#034 La déduction des frais liés à des événements pour vos employés.

#034 The deduction of expenses related to events for your employees.

Christiane Constantineau, DESS, EMBA, CPB

The monthly accounting reconciliation consists of comparing the company's accounting operations to its banking transactions and the movements in the values ​​of certain liabilities or accrued expenses. In other words, each accounting transaction must correspond to a cash movement (bank card, credit card, etc.) or to accrued expenses.

There are different types of accounting reconciliation.

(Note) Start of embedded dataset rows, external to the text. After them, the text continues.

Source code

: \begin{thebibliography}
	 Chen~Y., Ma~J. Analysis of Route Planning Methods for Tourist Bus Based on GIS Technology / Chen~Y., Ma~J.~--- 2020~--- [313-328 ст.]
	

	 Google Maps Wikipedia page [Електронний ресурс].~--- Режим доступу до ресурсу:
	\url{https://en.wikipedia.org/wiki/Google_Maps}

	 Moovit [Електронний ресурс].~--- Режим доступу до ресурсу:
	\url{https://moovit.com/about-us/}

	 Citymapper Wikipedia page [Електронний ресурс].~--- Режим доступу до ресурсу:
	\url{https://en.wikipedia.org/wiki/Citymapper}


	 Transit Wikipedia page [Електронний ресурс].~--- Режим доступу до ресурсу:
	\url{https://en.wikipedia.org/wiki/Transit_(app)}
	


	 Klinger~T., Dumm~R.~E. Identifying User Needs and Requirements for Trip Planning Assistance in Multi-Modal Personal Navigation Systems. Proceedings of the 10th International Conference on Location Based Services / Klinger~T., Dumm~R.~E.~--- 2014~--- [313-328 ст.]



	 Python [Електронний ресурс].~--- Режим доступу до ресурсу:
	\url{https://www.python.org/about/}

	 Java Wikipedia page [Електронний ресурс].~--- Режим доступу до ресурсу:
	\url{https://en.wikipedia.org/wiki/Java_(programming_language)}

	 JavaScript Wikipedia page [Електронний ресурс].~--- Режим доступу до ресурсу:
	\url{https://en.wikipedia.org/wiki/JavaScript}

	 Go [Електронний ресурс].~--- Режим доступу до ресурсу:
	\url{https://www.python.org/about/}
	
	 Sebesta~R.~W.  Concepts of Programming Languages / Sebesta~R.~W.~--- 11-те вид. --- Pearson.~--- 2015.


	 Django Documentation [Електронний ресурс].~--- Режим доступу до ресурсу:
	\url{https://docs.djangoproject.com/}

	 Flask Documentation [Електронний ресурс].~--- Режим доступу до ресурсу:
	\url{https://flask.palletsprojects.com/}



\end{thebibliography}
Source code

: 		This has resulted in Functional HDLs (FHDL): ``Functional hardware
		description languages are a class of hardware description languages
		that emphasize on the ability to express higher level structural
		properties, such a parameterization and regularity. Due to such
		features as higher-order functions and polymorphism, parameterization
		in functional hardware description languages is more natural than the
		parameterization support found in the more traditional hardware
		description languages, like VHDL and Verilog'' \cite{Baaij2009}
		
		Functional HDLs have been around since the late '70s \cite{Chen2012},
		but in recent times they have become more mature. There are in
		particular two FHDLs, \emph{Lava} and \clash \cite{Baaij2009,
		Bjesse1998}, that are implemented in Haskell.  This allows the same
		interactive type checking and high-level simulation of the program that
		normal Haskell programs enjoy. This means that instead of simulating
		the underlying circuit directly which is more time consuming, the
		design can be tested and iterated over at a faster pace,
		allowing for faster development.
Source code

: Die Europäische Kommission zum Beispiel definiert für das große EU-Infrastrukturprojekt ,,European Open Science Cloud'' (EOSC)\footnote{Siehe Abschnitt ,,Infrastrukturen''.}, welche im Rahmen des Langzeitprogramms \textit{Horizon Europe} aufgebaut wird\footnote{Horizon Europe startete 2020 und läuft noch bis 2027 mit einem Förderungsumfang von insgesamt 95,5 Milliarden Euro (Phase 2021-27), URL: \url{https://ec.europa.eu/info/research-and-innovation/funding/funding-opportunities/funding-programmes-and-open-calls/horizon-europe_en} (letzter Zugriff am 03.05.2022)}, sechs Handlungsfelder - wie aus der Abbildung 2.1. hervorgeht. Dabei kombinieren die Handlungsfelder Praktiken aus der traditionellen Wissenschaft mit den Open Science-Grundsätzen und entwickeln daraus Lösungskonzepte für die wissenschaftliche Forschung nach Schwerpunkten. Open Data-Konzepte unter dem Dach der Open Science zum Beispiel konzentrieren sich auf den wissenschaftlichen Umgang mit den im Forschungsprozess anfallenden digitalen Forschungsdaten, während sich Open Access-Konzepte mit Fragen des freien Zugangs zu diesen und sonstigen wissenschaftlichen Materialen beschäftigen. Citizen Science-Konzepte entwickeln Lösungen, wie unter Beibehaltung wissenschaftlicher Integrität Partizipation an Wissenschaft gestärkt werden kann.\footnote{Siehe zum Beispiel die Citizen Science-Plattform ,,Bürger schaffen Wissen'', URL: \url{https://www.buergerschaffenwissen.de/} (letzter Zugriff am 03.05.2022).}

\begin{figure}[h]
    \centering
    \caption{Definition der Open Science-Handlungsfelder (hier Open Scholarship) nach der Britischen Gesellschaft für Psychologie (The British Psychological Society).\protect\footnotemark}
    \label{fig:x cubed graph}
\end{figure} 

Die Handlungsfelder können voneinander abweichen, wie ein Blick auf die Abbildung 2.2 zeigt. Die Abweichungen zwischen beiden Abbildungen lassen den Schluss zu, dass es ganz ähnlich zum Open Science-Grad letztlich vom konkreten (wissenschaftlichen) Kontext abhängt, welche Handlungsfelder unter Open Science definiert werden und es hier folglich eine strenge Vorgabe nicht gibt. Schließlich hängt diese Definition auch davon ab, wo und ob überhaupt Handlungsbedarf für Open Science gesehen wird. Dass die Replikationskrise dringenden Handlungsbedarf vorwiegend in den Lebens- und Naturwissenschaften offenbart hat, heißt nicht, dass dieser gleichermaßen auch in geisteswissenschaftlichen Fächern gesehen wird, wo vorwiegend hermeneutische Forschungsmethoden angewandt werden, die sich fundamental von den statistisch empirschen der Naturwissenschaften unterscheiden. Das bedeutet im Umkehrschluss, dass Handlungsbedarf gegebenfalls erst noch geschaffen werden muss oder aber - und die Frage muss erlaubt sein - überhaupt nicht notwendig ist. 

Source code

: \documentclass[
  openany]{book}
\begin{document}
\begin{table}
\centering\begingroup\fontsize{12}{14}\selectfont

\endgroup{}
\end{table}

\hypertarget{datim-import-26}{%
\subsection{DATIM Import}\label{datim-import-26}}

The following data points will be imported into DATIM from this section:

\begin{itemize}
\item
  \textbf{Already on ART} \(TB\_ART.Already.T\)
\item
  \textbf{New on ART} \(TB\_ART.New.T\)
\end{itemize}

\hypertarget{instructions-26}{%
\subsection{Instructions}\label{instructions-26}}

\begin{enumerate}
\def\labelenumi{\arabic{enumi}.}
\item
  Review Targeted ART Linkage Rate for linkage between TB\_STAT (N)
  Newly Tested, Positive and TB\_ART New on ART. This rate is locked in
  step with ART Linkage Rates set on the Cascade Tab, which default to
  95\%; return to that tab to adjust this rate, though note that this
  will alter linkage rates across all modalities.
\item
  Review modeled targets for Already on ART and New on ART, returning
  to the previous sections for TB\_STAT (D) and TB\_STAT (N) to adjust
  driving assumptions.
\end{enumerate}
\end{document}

Balance sheet reconciliation

This involves reconciling (or reconciling) a balance sheet account i.e. ensuring that you have correctly recorded, accounted for every transaction in your business and applied the appropriate classification in the process; and that everything balances with your various readings.

The balance sheet is composed

  • assets such as cash, receivables, inventories, prepaid expenses and fixed assets;
  • of liabilities which include amounts owed to the seller, customer, employee, debtor and others.

In a future blog, we will provide you with a more exhaustive list. On the other hand, here is a brief overview of the various connections.

Cash reconciliation

The bank balance should match what is currently in your accounting application, for example QuickBooks Online® . With your checks cleared in the bank account and checks/transactions pending.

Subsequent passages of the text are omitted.